Justice Thomas, concurring in part and concurring in the judgment. [Omitted.]

Justice Stevens, with whom Justice Ginsburg joins, dissenting.

Instead of deciding this case in accordance with controlling precedent, the Court today delivers a disconcerting lecture about the evils of governmental racial classifications. . . .

  1. The Court’s concept of “consistency” assumes that there is no significant difference between a decision by the majority to impose a special burden on the members of a minority race and a decision by the majority to provide a benefit to certain members of that minority notwithstanding its incidental burden on some members of the majority. In my opinion that assumption is untenable. There is no moral or constitutional equivalence between a policy that is designed to perpetuate a caste system and one that seeks to eradicate racial subordination. Invidious discrimination is an engine of oppression, subjugating a disfavored group to enhance or maintain the power of the majority. Remedial race-based preferences reflect the opposite impulse: a desire to foster equality in society. No sensible conception of the Government’s constitutional obligation to “govern impartially” should ignore this distinction. . . .

The consistency that the Court espouses would disregard the difference between a “No Trespassing” sign and a welcome mat. It would treat a Dixiecrat Senator’s decision to vote against Thurgood Marshall’s confirmation in order to keep African Americans off the Supreme Court as on a par with President Johnson’s evaluation of his nominee’s race as a positive factor.

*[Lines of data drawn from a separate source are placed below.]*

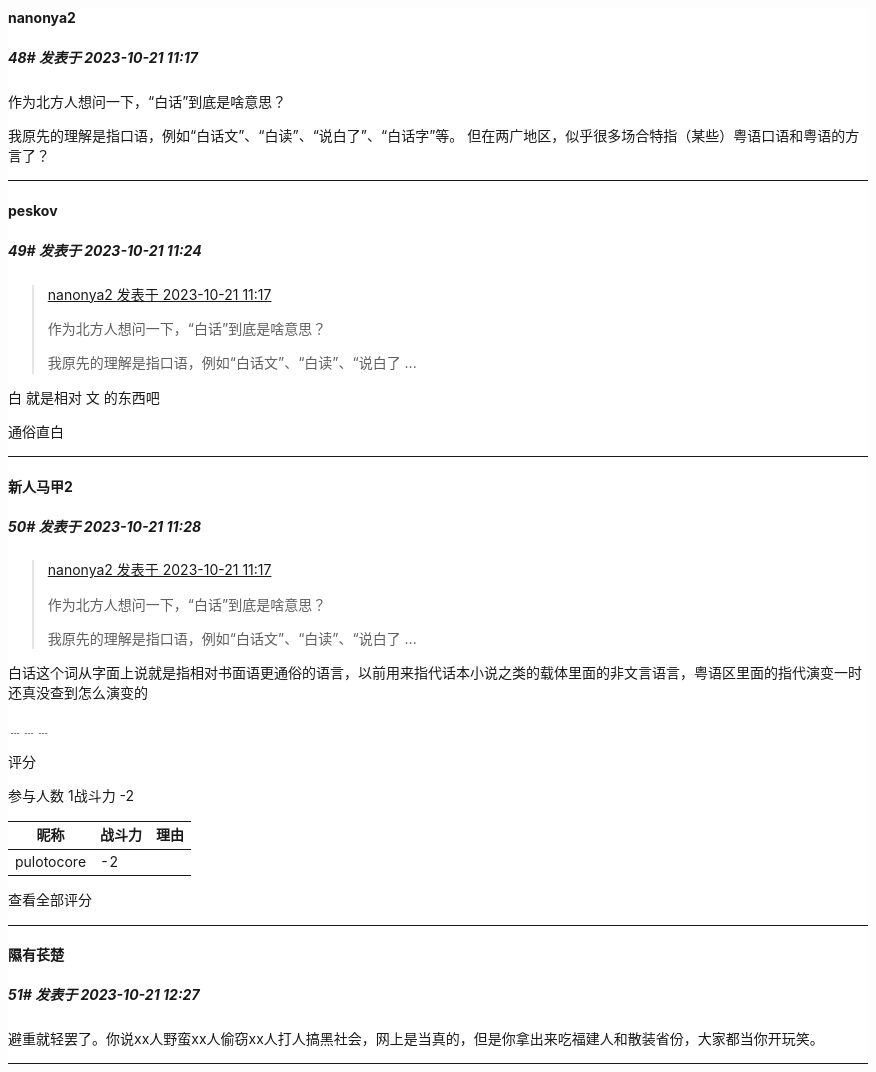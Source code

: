####  nanonya2  
##### 48#       发表于 2023-10-21 11:17

作为北方人想问一下，“白话”到底是啥意思？

我原先的理解是指口语，例如“白话文”、“白读”、“说白了”、“白话字”等。
但在两广地区，似乎很多场合特指（某些）粤语口语和粤语的方言了？

*****

####  peskov  
##### 49#       发表于 2023-10-21 11:24

<blockquote><a href="httphttps://bbs.saraba1st.com/2b/forum.php?mod=redirect&amp;goto=findpost&amp;pid=62782760&amp;ptid=2157441" target="_blank">nanonya2 发表于 2023-10-21 11:17</a>

作为北方人想问一下，“白话”到底是啥意思？

我原先的理解是指口语，例如“白话文”、“白读”、“说白了 ...</blockquote>
白 就是相对 文 的东西吧

通俗直白  

*****

####  新人马甲2  
##### 50#       发表于 2023-10-21 11:28

<blockquote><a href="httphttps://bbs.saraba1st.com/2b/forum.php?mod=redirect&amp;goto=findpost&amp;pid=62782760&amp;ptid=2157441" target="_blank">nanonya2 发表于 2023-10-21 11:17</a>

作为北方人想问一下，“白话”到底是啥意思？

我原先的理解是指口语，例如“白话文”、“白读”、“说白了 ...</blockquote>
白话这个词从字面上说就是指相对书面语更通俗的语言，以前用来指代话本小说之类的载体里面的非文言语言，粤语区里面的指代演变一时还真没查到怎么演变的

﹍﹍﹍

评分

 参与人数 1战斗力 -2

|昵称|战斗力|理由|
|----|---|---|
| pulotocore|-2||

查看全部评分

*****

####  隰有苌楚  
##### 51#       发表于 2023-10-21 12:27

避重就轻罢了。你说xx人野蛮xx人偷窃xx人打人搞黑社会，网上是当真的，但是你拿出来吃福建人和散装省份，大家都当你开玩笑。

*****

It would equate a law that made black citizens ineligible for military service with a program aimed at recruiting black soldiers. An attempt by the majority to exclude members of a minority race from a regulated market is fundamentally different from a subsidy that enables a relatively small group of newcomers to enter that market. An interest in “consistency” does not justify treating differences as though they were similarities.

The Court’s explanation for treating dissimilar race-based decisions as though they were equally objectionable is a supposed inability to differentiate between “invidious” and “benign” discrimination. But the term “affirmative action” is common and well understood. Its presence in everyday parlance shows that people understand the difference between good intentions and bad. As with any legal concept, some cases may be difficult to classify, but our equal protection jurisprudence has identified a critical difference between state action that imposes burdens on a disfavored few and state action that benefits the few “in spite of” its adverse effects on the many.

Indeed, our jurisprudence has made the standard to be applied in cases of invidious discrimination turn on whether the discrimination is “intentional,” or whether, by contrast, it merely has a discriminatory “effect.” Washington v. Davis (1976). Surely this distinction is at least as subtle, and at least as difficult to apply as the usually obvious distinction between a measure intended to benefit members of a particular minority race and a measure intended to burden a minority race. A state actor inclined to subvert the Constitution might easily hide bad intentions in the guise of unintended “effects;” but I should think it far more difficult to enact a law intending to preserve the majority’s hegemony while casting it plausibly in the guise of affirmative action for minorities. . . .

Justice Souter, with whom Justice Ginsburg and Justice Breyer join, dissenting. [Omitted.]

Justice Ginsburg, with whom Justice Breyer joins, dissenting. [Omitted.]